Вздохнув, она отвернулась от окна. Предстоящий отъезд из Парижа вызывал у Изабель противоречивые чувства. Конечно, она так редко куда-то выезжает, что грех не воспользоваться представившимся случаем, но все равно из-за Тедди она чувствует себя виноватой.
Дочь Изабель, Софи, днем раньше уехала с подругами в Португалию. Девочке восемнадцать лет, осенью начинает учиться в университете. Изабель же от поездок уже четырнадцать лет удерживал ее сын, Теодор. Он родился на три месяца раньше срока, с дефектом легких, а это, в свою очередь, сказалось и на сердце. Тедди никогда не ходил в школу, большую часть времени оставался прикованным к постели, а по дому в основном передвигался в инвалидной коляске. В хорошую погоду Изабель вывозила его в сад, где он в зависимости от самочувствия или немного гулял, или просто сидел в коляске. Однако дух мальчика оставался несломленным. Когда его мать входила в комнату, глаза Тедди оживлялись. Он с удовольствием с ней разговаривал, часто даже шутил. Между матерью и сыном существовала неразрывная связь, временами ей казалось, что у них одна душа. Изабель часами беседовала с мальчиком, читала ему, молча держала в объятиях, когда он был слишком слаб, чтобы говорить, и в любой момент могла заставить его смеяться. Он видел мир ее глазами и напоминал ей крошечную хрупкую птицу со сломанными крыльями.

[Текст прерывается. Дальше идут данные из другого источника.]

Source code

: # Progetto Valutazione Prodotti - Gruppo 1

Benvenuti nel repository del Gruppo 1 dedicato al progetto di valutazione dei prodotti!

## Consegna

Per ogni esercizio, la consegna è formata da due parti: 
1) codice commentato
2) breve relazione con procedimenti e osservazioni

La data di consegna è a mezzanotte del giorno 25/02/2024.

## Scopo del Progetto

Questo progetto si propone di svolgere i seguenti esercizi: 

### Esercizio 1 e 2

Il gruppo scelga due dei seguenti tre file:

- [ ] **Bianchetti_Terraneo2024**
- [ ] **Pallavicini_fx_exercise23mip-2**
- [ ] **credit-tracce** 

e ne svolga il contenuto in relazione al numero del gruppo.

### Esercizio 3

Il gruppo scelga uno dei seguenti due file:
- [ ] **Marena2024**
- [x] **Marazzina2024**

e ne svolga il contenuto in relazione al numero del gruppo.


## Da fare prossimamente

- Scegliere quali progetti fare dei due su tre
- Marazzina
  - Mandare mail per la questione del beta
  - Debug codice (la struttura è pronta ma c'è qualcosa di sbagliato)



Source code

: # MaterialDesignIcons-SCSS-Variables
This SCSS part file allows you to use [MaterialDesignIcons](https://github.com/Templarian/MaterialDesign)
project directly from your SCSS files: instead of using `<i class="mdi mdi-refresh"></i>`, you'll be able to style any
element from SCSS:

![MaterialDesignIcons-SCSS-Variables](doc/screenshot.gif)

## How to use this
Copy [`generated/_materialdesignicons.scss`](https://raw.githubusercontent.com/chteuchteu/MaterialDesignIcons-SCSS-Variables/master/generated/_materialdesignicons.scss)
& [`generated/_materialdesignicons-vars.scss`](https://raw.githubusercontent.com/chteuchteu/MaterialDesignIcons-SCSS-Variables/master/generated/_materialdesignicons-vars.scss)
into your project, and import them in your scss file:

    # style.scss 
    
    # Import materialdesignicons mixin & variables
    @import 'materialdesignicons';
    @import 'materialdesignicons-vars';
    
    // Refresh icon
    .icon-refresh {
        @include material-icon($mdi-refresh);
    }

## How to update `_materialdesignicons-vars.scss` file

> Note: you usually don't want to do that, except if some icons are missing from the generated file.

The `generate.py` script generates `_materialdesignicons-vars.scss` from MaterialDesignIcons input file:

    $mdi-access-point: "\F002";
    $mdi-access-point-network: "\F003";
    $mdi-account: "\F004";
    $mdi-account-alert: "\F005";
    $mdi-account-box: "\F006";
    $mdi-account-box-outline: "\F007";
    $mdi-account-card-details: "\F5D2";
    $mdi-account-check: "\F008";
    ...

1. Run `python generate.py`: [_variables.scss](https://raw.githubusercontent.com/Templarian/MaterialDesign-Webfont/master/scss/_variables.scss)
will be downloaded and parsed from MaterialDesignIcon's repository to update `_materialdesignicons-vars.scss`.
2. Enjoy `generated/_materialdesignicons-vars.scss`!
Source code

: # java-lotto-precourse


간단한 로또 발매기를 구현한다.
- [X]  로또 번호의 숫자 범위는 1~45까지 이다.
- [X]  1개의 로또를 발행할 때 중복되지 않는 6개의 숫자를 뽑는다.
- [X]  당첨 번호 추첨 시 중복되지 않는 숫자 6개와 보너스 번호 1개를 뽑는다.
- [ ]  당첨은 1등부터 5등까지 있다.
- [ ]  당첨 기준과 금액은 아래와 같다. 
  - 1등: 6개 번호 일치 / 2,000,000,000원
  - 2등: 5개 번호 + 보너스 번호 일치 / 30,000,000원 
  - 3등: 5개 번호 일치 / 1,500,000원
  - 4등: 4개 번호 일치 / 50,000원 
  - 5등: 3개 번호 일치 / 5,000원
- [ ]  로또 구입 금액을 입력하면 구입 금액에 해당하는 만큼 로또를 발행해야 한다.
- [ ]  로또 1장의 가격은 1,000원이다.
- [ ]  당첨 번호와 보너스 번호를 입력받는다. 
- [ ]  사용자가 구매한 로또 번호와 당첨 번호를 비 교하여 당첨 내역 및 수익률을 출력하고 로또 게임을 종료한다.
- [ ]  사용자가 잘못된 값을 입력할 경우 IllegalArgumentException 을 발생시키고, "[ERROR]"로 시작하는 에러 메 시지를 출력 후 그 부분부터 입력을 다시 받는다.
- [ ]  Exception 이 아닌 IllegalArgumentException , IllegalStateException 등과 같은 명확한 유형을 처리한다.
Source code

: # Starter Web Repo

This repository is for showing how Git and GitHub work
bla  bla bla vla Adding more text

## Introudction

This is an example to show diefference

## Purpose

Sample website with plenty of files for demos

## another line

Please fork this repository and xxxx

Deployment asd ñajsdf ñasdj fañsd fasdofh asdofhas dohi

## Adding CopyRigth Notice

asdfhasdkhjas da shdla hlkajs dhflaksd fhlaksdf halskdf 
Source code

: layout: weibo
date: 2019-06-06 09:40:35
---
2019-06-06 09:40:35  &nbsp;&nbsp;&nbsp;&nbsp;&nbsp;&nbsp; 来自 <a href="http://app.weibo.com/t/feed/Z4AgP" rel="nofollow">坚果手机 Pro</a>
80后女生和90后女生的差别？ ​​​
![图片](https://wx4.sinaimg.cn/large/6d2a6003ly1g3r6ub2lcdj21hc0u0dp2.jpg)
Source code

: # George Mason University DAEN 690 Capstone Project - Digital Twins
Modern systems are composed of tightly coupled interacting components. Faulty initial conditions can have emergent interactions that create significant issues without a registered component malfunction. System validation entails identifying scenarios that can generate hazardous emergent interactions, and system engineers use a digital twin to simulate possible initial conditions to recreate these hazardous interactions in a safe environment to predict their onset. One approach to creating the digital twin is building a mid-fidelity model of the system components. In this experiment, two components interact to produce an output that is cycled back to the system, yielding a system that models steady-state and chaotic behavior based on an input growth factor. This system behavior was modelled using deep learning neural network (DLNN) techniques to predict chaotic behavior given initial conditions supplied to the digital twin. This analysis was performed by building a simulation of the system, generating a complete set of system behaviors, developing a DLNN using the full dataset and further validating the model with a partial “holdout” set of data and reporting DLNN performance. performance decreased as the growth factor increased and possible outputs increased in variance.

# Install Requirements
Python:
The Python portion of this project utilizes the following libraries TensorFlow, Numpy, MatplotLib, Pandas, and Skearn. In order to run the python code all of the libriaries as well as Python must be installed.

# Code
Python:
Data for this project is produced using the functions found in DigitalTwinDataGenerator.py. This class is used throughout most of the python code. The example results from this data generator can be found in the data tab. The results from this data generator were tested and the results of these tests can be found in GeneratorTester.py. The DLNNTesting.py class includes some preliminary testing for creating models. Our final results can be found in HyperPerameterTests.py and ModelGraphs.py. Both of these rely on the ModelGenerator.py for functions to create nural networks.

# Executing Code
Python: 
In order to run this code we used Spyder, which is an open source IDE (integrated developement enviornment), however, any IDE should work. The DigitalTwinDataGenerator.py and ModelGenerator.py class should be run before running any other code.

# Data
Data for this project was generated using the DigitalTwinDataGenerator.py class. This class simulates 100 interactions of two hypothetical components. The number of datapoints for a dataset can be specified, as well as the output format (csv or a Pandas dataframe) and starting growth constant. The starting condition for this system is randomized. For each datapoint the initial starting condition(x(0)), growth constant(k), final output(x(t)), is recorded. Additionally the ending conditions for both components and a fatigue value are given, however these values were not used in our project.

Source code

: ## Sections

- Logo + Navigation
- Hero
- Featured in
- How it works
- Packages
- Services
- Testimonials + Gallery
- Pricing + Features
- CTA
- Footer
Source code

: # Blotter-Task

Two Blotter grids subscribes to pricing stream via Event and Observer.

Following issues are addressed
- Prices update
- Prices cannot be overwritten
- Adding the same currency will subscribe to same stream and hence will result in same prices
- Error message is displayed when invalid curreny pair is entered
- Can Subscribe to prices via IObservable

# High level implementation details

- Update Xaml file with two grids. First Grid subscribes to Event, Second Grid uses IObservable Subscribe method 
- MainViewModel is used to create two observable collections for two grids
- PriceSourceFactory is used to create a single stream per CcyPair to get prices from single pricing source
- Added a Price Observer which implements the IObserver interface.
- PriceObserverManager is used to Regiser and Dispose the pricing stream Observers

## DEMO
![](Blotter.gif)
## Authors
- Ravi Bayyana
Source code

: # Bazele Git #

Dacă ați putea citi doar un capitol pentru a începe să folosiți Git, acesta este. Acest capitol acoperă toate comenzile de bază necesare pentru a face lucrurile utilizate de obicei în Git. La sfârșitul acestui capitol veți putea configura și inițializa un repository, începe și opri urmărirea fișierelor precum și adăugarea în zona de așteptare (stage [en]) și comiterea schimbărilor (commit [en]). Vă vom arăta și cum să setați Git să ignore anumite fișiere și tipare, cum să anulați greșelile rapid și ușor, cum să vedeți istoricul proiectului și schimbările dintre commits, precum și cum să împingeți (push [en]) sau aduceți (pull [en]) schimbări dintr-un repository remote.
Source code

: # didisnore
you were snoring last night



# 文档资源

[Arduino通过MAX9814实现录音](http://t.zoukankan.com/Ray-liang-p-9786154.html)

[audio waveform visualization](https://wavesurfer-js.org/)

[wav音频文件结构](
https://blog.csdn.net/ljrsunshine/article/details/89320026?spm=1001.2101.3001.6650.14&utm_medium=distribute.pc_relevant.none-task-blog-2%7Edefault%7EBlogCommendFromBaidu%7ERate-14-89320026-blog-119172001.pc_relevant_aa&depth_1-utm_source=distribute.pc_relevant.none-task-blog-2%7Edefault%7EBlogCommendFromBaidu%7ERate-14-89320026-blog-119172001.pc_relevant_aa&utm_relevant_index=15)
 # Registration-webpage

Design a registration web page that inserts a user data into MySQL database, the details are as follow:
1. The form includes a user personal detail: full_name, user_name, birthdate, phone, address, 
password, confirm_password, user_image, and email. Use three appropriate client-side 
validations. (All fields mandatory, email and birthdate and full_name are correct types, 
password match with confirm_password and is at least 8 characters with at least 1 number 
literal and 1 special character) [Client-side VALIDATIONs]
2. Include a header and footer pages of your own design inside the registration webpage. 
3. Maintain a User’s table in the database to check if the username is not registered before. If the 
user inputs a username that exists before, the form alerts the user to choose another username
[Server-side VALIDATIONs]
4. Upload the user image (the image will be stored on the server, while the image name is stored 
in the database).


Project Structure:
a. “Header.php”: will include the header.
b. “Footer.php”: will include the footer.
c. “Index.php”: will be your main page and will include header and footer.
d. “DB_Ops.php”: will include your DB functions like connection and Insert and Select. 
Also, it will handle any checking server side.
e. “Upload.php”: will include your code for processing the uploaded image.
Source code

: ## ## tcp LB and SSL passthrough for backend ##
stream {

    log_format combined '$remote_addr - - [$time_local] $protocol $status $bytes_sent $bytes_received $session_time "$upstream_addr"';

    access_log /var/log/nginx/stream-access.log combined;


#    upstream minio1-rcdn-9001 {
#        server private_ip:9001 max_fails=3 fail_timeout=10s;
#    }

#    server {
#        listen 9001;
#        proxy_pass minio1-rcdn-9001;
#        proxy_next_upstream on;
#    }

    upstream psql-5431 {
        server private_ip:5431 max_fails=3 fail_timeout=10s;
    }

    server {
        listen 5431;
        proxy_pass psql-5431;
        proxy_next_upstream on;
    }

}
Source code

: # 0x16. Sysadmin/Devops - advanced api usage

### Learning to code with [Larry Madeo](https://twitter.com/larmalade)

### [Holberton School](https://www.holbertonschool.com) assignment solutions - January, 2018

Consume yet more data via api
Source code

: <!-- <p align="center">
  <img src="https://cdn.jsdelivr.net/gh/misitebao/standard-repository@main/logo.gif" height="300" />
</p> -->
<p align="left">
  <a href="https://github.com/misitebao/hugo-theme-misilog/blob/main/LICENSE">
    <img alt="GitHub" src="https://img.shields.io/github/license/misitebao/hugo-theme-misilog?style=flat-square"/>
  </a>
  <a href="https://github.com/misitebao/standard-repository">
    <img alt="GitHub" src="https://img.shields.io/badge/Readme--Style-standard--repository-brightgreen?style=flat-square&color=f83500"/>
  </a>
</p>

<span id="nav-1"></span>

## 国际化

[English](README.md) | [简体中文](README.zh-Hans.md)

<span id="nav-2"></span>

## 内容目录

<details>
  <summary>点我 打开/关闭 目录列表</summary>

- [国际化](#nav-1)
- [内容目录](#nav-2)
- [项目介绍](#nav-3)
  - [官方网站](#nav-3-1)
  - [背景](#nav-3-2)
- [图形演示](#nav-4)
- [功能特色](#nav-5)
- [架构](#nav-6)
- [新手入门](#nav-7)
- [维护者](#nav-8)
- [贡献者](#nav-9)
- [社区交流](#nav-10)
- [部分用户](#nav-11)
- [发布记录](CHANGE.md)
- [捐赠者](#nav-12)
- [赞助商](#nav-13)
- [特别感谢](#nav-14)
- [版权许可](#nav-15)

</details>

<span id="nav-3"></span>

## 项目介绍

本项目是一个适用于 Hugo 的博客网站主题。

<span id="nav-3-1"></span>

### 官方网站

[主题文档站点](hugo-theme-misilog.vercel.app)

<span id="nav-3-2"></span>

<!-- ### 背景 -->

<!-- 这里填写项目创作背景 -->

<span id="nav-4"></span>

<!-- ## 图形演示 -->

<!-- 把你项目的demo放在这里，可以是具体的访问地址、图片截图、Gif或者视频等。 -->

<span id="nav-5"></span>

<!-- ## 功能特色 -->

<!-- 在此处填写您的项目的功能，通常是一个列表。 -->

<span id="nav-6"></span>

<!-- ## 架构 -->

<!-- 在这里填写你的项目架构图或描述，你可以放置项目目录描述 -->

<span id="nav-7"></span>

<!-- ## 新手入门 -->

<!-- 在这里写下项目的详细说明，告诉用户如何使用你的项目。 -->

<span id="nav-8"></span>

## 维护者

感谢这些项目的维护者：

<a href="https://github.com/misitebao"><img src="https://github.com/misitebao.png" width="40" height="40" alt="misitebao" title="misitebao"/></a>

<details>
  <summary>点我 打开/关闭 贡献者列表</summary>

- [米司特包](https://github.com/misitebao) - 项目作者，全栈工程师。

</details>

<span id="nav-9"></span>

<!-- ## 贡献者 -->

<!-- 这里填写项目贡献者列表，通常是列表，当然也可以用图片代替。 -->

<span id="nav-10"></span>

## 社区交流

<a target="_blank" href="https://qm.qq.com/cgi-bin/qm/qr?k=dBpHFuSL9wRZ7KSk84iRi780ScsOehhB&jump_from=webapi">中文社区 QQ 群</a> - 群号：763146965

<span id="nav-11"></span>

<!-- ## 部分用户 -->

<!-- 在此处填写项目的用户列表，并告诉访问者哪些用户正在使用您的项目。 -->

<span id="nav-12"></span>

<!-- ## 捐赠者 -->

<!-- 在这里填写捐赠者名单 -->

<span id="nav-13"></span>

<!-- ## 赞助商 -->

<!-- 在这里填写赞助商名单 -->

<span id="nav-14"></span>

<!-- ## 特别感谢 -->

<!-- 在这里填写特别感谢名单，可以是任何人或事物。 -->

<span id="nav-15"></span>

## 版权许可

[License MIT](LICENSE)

Они с Гордоном консультировались с врачами насчет пересадки сердца и легких, которые делали в Штатах, но доктора единодушно пришли к мнению, что мальчик вряд ли выдержит такую операцию и даже саму поездку. Поэтому мир Теодора ограничивался пределами дома на улице Гренель, а все его общество составляли мать и сестра, поскольку отец в присутствии Тедди чувствовал себя неуютно.
Из-за сына Изабель оставила всех своих подруг и прежние занятия, по существу, вообще отказалась от каких-либо собственных интересов. Тедди стал смыслом ее жизни. Правда, его сестре Софи из-за этого недоставало материнского внимания, но она не жаловалась и продолжала относиться к матери с любовью и теплотой. Казалось справедливым, что Тедди достается все внимание Изабель, поскольку от этого зависела его жизнь. В последние четыре месяца Теодору стало лучше, что дало его матери возможность предпринять долгожданную поездку в Лондон – по предложению Билла Робинсона.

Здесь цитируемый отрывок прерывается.